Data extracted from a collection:
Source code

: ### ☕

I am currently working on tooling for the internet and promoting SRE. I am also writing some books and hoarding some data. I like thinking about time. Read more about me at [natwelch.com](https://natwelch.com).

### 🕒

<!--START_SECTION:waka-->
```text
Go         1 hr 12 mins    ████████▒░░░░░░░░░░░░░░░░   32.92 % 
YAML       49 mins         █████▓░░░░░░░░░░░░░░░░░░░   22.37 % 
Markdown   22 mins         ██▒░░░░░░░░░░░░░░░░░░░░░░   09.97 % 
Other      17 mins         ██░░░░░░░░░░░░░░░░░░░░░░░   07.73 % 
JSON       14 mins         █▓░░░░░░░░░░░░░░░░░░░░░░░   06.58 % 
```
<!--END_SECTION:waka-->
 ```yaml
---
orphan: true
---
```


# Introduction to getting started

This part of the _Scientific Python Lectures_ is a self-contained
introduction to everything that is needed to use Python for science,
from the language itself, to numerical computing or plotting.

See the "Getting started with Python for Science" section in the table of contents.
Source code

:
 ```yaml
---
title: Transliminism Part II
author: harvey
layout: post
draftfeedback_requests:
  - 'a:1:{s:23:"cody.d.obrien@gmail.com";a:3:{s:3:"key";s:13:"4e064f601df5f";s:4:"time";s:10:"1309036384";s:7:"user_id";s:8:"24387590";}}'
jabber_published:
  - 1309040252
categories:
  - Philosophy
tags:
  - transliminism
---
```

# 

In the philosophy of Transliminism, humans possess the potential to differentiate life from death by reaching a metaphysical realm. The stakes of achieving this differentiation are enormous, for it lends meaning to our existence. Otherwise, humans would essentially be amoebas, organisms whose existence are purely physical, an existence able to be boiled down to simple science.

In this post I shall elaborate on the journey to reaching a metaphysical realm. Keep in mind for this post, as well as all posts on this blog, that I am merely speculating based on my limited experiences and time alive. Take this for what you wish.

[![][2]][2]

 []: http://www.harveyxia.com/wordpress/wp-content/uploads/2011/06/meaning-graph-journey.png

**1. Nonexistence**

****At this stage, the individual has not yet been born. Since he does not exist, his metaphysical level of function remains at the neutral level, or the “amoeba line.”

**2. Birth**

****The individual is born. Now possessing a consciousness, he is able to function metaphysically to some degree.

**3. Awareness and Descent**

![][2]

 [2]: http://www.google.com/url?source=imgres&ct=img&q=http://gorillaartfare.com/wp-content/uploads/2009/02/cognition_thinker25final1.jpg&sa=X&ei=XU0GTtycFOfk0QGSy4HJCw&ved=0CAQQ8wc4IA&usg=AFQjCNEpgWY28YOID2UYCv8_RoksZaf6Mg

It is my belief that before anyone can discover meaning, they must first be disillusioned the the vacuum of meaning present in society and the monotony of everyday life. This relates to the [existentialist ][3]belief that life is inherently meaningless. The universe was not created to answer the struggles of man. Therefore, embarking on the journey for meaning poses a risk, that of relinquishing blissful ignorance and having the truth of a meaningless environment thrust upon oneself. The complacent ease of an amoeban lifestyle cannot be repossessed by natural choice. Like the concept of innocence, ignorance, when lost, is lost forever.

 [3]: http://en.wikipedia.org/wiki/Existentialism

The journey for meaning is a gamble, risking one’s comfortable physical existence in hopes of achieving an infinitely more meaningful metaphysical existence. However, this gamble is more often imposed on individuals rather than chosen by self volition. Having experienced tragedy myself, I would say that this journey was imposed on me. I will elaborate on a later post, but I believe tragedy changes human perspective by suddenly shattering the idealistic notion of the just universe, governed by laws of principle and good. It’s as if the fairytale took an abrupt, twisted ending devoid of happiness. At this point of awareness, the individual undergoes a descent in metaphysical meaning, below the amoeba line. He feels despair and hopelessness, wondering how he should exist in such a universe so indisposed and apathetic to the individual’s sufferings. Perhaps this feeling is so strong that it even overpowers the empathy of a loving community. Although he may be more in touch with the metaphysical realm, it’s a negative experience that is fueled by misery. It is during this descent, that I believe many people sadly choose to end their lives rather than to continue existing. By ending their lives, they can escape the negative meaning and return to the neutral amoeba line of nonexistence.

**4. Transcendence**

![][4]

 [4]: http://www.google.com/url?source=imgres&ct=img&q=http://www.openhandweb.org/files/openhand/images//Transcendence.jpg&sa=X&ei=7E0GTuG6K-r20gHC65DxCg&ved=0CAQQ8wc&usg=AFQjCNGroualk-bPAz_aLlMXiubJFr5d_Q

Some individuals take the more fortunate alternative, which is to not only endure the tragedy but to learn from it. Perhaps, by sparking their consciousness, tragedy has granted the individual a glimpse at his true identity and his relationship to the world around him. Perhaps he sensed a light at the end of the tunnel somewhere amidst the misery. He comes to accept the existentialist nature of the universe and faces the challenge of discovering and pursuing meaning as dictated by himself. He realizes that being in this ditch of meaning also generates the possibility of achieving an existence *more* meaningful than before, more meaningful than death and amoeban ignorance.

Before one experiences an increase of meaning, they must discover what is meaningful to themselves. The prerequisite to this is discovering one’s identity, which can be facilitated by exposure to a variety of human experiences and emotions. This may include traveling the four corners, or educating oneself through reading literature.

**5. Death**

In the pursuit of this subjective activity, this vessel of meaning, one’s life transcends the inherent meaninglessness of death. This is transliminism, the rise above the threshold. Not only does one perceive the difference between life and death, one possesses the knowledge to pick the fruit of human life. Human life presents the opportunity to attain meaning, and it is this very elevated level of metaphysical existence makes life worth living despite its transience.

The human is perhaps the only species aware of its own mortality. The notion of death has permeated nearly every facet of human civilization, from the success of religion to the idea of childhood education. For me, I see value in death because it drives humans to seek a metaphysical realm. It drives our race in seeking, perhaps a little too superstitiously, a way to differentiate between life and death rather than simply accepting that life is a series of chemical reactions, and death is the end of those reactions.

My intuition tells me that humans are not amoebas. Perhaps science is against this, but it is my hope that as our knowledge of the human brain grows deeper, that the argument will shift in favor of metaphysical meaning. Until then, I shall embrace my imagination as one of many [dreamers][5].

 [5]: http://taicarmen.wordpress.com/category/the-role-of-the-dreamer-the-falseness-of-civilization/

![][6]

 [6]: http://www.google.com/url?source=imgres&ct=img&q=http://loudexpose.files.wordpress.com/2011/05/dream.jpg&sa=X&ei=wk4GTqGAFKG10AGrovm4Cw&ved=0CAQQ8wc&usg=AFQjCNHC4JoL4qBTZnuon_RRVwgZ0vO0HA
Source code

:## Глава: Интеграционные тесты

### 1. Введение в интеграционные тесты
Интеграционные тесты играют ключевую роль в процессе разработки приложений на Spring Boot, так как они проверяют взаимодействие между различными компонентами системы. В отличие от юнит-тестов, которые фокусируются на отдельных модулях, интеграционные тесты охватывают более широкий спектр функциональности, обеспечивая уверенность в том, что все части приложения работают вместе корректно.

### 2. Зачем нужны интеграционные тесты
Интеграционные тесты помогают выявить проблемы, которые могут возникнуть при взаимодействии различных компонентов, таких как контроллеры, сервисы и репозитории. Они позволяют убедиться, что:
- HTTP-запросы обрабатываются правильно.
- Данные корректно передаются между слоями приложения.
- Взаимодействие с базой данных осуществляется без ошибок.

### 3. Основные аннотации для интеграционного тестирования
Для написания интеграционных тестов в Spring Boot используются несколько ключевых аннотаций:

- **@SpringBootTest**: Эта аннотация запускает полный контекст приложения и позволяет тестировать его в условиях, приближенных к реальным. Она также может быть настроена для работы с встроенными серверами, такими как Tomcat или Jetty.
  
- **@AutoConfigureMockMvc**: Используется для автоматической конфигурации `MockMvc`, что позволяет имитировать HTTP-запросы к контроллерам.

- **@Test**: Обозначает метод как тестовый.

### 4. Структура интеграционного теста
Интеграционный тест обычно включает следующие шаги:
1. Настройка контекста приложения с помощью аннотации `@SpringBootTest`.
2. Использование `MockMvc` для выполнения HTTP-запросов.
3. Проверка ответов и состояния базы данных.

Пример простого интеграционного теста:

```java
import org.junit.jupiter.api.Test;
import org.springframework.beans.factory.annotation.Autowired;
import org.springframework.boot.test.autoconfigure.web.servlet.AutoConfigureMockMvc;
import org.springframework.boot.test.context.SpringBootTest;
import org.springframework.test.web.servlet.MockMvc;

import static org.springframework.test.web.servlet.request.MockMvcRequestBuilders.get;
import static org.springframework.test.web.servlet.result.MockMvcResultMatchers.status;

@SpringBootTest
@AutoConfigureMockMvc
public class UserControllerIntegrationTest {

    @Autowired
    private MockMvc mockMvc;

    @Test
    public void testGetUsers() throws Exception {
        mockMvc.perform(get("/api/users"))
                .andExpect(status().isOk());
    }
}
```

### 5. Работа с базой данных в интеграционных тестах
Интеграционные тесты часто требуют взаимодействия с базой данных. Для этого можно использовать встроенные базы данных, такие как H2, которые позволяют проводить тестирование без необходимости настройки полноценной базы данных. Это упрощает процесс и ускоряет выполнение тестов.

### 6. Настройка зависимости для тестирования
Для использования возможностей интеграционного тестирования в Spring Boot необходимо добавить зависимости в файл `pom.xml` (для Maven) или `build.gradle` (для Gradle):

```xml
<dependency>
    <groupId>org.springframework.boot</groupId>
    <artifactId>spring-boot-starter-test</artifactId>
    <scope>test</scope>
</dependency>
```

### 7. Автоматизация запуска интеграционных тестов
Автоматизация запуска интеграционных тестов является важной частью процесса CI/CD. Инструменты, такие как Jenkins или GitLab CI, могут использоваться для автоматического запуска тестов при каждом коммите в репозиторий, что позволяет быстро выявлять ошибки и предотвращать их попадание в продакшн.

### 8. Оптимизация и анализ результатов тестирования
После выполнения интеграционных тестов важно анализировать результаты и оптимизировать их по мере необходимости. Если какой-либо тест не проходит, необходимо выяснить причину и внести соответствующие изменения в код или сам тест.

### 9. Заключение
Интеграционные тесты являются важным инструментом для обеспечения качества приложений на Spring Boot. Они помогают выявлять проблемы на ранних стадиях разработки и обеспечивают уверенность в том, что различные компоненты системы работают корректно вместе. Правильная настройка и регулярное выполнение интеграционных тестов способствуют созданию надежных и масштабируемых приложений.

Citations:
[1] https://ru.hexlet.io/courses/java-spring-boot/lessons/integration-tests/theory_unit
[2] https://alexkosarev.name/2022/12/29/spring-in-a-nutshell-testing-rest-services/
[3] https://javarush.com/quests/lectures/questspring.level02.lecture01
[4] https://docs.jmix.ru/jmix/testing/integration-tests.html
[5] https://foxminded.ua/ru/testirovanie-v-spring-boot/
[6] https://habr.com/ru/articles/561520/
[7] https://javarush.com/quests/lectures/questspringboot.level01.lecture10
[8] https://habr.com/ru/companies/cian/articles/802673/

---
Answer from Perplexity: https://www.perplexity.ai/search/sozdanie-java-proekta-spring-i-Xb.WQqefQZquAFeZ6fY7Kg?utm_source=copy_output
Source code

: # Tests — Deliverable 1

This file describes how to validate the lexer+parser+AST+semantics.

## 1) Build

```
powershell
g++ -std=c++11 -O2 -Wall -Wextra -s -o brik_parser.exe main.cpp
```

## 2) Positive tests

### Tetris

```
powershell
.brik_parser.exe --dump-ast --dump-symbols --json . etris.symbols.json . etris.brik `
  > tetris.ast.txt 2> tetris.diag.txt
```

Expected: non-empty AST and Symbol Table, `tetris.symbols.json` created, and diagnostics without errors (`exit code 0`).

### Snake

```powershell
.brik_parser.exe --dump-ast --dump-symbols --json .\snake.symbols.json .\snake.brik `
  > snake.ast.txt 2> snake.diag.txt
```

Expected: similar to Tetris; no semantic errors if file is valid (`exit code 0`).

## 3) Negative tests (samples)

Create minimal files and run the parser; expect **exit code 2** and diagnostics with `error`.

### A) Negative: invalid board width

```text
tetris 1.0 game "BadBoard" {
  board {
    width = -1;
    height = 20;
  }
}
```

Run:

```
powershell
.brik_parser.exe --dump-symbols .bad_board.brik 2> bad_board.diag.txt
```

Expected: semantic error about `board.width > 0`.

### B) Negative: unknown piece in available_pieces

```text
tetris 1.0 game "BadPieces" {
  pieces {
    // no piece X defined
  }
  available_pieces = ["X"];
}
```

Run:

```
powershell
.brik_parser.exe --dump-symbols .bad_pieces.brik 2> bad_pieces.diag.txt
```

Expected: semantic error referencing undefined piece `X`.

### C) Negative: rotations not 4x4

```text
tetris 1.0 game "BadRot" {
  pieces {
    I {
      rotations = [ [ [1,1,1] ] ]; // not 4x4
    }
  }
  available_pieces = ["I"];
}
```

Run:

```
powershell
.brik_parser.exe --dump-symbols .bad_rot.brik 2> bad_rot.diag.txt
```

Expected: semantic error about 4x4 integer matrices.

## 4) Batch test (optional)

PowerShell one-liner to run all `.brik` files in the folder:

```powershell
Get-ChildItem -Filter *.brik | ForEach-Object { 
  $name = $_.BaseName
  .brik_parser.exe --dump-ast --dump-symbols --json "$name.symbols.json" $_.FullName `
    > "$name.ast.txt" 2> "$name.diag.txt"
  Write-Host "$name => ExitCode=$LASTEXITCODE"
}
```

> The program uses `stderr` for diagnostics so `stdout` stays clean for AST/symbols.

» **Task requirements**:
If a line of the records above holds the word "symbols", show it.

» **Your response**:
.brik_parser.exe --dump-ast --dump-symbols --json . etris.symbols.json . etris.brik `
Expected: non-empty AST and Symbol Table, `tetris.symbols.json` created, and diagnostics without errors (`exit code 0`).
.brik_parser.exe --dump-ast --dump-symbols --json .\snake.symbols.json .\snake.brik `
.brik_parser.exe --dump-symbols .bad_board.brik 2> bad_board.diag.txt
.brik_parser.exe --dump-symbols .bad_pieces.brik 2> bad_pieces.diag.txt
.brik_parser.exe --dump-symbols .bad_rot.brik 2> bad_rot.diag.txt
  .brik_parser.exe --dump-ast --dump-symbols --json "$name.symbols.json" $_.FullName `
> The program uses `stderr` for diagnostics so `stdout` stays clean for AST/symbols.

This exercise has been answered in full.